Sarah Ryan Sarah Ryan

EMDR FAQ

So, what is EMDR?

EMDR is a therapy modality that stands for Eye Movement Desensitization and Reprocessing Therapy. The rationale for EMDR is based on the Adaptive Information Processing (AIP) theory which posits that unprocessed, inadequately stored memories have lasting impacts on our thoughts, behaviors, and somatic symptoms. The goal of EMDR is to reduce the overall distress and influence past memories may have on our current experiences.

What is EMDR most commonly used for?

EMDR was first developed in the late 1980s and originally used with veterans experiencing PTSD. Numerous studies have established that EMDR is an effective treatment for PTSD. Additionally, ongoing research studies support positive clinical outcomes for other presentations such as anxiety, depression, OCD, chronic pain, addiction, and attachment difficulties.

So, how does EMDR work?

EMDR has multiple phases of treatment. Once assessment and treatment planning is completed, bilateral stimulation (BLS) is incorporated into treatment. Bilateral stimulation can be achieved through physical tapping, alternating eye movements, or alternating sounds. For example, you may be asked to follow my moving finger with your eyes as you think of a traumatic memory. Bilateral stimulation allows you to reprocess distressing content from a grounded state- you have one foot in the present and one foot in the past. As I witness your eyes moving back and forth, I know that you are with me. Bilateral stimulation helps prevent dissociation from occurring; in other words, you are less likely to lose contact with the present moment. Bilateral stimulation is also thought to simulate REM sleep, increasing your capacity for creative, adaptive thinking. During EMDR, the typical and expected trajectory is that you begin to think about the traumatic event differently and experience less distress.

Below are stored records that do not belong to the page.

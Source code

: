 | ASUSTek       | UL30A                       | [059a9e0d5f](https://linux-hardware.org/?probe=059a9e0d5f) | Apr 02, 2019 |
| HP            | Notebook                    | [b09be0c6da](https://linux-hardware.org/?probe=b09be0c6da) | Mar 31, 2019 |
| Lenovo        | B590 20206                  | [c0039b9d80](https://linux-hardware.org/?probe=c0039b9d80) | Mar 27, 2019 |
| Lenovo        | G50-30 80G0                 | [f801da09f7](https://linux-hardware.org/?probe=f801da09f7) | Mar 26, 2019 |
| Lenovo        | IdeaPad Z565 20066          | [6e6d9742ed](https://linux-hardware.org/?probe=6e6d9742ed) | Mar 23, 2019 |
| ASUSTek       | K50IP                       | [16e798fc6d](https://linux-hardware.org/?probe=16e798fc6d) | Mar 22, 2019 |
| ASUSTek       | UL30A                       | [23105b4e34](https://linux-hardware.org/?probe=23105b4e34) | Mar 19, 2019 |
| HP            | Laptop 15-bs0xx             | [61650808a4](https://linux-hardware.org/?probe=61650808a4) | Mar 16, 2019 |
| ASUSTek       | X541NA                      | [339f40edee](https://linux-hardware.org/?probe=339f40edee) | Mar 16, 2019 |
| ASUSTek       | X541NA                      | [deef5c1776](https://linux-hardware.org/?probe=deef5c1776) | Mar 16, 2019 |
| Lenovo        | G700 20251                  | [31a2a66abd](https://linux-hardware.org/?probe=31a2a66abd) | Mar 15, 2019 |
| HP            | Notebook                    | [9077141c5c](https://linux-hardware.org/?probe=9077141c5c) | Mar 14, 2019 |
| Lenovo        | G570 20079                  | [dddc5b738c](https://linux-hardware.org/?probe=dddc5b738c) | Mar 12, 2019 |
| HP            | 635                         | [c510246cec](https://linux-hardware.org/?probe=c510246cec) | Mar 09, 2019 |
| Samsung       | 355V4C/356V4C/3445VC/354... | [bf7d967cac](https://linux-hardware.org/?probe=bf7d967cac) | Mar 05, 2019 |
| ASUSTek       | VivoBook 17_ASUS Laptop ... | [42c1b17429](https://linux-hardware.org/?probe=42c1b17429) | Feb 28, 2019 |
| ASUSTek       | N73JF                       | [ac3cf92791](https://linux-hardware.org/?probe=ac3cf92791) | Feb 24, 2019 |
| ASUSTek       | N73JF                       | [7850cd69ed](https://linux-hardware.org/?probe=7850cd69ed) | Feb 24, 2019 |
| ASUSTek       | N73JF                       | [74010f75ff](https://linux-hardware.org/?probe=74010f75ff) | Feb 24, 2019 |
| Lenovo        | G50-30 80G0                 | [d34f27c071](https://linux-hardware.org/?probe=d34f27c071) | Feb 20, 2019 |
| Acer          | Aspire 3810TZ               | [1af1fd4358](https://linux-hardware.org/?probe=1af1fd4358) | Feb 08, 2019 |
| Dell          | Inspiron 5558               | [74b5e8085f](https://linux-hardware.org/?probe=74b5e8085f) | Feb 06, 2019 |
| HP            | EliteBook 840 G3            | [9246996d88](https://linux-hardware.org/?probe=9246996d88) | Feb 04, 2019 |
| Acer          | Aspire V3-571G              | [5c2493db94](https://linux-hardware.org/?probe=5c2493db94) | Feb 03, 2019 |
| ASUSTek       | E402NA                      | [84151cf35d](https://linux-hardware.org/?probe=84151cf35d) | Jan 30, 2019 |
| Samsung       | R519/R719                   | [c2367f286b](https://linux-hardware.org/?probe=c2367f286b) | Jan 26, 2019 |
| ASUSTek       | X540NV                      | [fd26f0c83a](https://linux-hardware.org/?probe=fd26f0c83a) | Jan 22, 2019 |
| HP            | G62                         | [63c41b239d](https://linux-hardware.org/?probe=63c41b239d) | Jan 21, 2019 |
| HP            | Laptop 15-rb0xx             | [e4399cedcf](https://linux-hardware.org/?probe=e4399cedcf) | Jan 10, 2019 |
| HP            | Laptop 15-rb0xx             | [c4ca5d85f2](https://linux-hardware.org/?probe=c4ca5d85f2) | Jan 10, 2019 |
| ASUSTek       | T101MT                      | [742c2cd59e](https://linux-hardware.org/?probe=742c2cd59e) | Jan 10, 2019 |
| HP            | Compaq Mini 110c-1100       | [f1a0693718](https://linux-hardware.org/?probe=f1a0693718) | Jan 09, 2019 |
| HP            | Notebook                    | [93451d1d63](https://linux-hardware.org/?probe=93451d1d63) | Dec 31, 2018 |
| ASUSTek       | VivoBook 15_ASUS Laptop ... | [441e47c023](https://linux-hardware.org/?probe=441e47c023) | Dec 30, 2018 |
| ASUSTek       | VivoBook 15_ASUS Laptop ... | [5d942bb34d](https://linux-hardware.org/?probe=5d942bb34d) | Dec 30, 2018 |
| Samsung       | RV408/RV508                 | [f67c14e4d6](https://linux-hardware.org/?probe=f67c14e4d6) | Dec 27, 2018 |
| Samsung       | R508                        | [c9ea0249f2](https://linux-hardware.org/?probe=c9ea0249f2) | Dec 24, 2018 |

What does EMDR preparation look like?

Prior to beginning EMDR or any form of trauma treatment with a client, I complete a thorough assessment to determine which modalities may be appropriate given the client’s history, current level of functioning, and goals. If it is determined that EMDR would be an appropriate form of treatment, we would begin identifying our focus for EMDR, based on current triggers or issues the client would like to address. I spend 1-2 sessions guiding clients in experiential exercises to determine their preferred BLS format and answering any questions regarding the overall process. Prior to beginning EMDR, it is important that the client feels confident in their ability to successfully shift emotional states, transitioning from thinking about traumatic content to accessing a grounded, regulated state. During the beginning phase of treatment, I will guide clients in multiple resources/grounding techniques to determine which skills help the client regulate.

Is EMDR evidence-based?

Yes, EMDR is considered an empirically supported, evidence-based treatment. EMDR has been recognized as an effective treatment for PTSD by the World Health Organization, US Department of Veterans Affairs, and the American Psychiatric Association.